• **Source material**

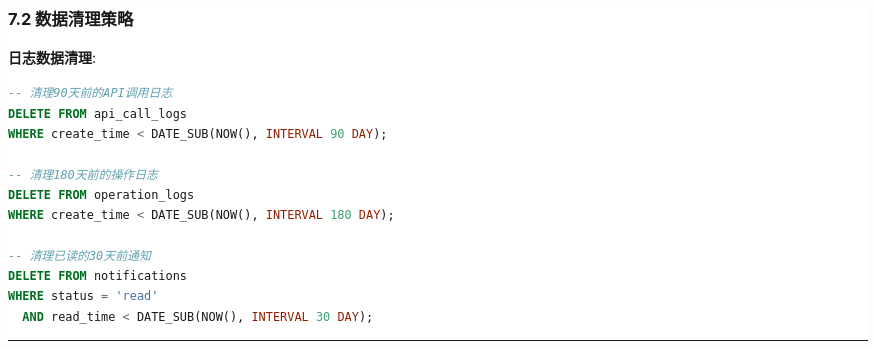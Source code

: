 
### 7.2 数据清理策略

**日志数据清理**:

```sql
-- 清理90天前的API调用日志
DELETE FROM api_call_logs 
WHERE create_time < DATE_SUB(NOW(), INTERVAL 90 DAY);

-- 清理180天前的操作日志
DELETE FROM operation_logs 
WHERE create_time < DATE_SUB(NOW(), INTERVAL 180 DAY);

-- 清理已读的30天前通知
DELETE FROM notifications 
WHERE status = 'read' 
  AND read_time < DATE_SUB(NOW(), INTERVAL 30 DAY);
```

***

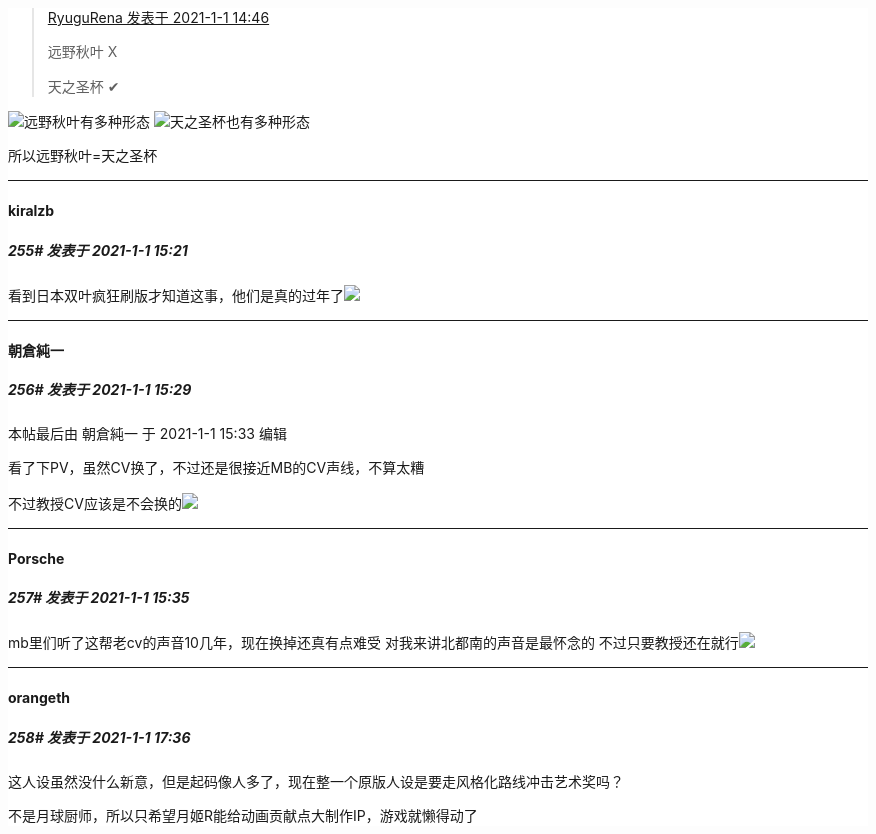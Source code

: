 
<blockquote><a href="httphttps://bbs.saraba1st.com/2b/forum.php?mod=redirect&amp;goto=findpost&amp;pid=49909000&amp;ptid=1980597" target="_blank">RyuguRena 发表于 2021-1-1 14:46</a>

远野秋叶 X

天之圣杯 ✔</blockquote>
<img src="https://static.saraba1st.com/image/smiley/face2017/046.png" referrerpolicy="no-referrer">远野秋叶有多种形态
<img src="https://static.saraba1st.com/image/smiley/face2017/022.png" referrerpolicy="no-referrer">天之圣杯也有多种形态


所以远野秋叶=天之圣杯


-----

####  kiralzb  
##### 255#       发表于 2021-1-1 15:21


看到日本双叶疯狂刷版才知道这事，他们是真的过年了<img src="https://static.saraba1st.com/image/smiley/face2017/067.png" referrerpolicy="no-referrer">


-----

####  朝倉純一  
##### 256#       发表于 2021-1-1 15:29


 本帖最后由 朝倉純一 于 2021-1-1 15:33 编辑 

看了下PV，虽然CV换了，不过还是很接近MB的CV声线，不算太糟

不过教授CV应该是不会换的<img src="https://static.saraba1st.com/image/smiley/face2017/067.png" referrerpolicy="no-referrer">


-----

####  Porsche  
##### 257#       发表于 2021-1-1 15:35


mb里们听了这帮老cv的声音10几年，现在换掉还真有点难受
对我来讲北都南的声音是最怀念的
不过只要教授还在就行<img src="https://static.saraba1st.com/image/smiley/face2017/067.png" referrerpolicy="no-referrer">


-----

####  orangeth  
##### 258#       发表于 2021-1-1 17:36


这人设虽然没什么新意，但是起码像人多了，现在整一个原版人设是要走风格化路线冲击艺术奖吗？

不是月球厨师，所以只希望月姬R能给动画贡献点大制作IP，游戏就懒得动了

• **Task details**
I'd like the entries above repeated exactly, but without any of their pictures.

• **Exercise response**
Source code

: 
### 7.2 数据清理策略

**日志数据清理**:

```sql
-- 清理90天前的API调用日志
DELETE FROM api_call_logs 
WHERE create_time < DATE_SUB(NOW(), INTERVAL 90 DAY);

-- 清理180天前的操作日志
DELETE FROM operation_logs 
WHERE create_time < DATE_SUB(NOW(), INTERVAL 180 DAY);

-- 清理已读的30天前通知
DELETE FROM notifications 
WHERE status = 'read' 
  AND read_time < DATE_SUB(NOW(), INTERVAL 30 DAY);
```

***

Source code

: 
<blockquote><a href="httphttps://bbs.saraba1st.com/2b/forum.php?mod=redirect&amp;goto=findpost&amp;pid=49909000&amp;ptid=1980597" target="_blank">RyuguRena 发表于 2021-1-1 14:46</a>

远野秋叶 X

天之圣杯 ✔</blockquote>
<img src="https://static.saraba1st.com/image/smiley/face2017/046.png" referrerpolicy="no-referrer">远野秋叶有多种形态
<img src="https://static.saraba1st.com/image/smiley/face2017/022.png" referrerpolicy="no-referrer">天之圣杯也有多种形态


所以远野秋叶=天之圣杯


-----

####  kiralzb  
##### 255#       发表于 2021-1-1 15:21


看到日本双叶疯狂刷版才知道这事，他们是真的过年了<img src="https://static.saraba1st.com/image/smiley/face2017/067.png" referrerpolicy="no-referrer">


-----

####  朝倉純一  
##### 256#       发表于 2021-1-1 15:29


 本帖最后由 朝倉純一 于 2021-1-1 15:33 编辑 

看了下PV，虽然CV换了，不过还是很接近MB的CV声线，不算太糟

不过教授CV应该是不会换的<img src="https://static.saraba1st.com/image/smiley/face2017/067.png" referrerpolicy="no-referrer">


-----

####  Porsche  
##### 257#       发表于 2021-1-1 15:35


mb里们听了这帮老cv的声音10几年，现在换掉还真有点难受
对我来讲北都南的声音是最怀念的
不过只要教授还在就行<img src="https://static.saraba1st.com/image/smiley/face2017/067.png" referrerpolicy="no-referrer">


-----

####  orangeth  
##### 258#       发表于 2021-1-1 17:36


这人设虽然没什么新意，但是起码像人多了，现在整一个原版人设是要走风格化路线冲击艺术奖吗？

不是月球厨师，所以只希望月姬R能给动画贡献点大制作IP，游戏就懒得动了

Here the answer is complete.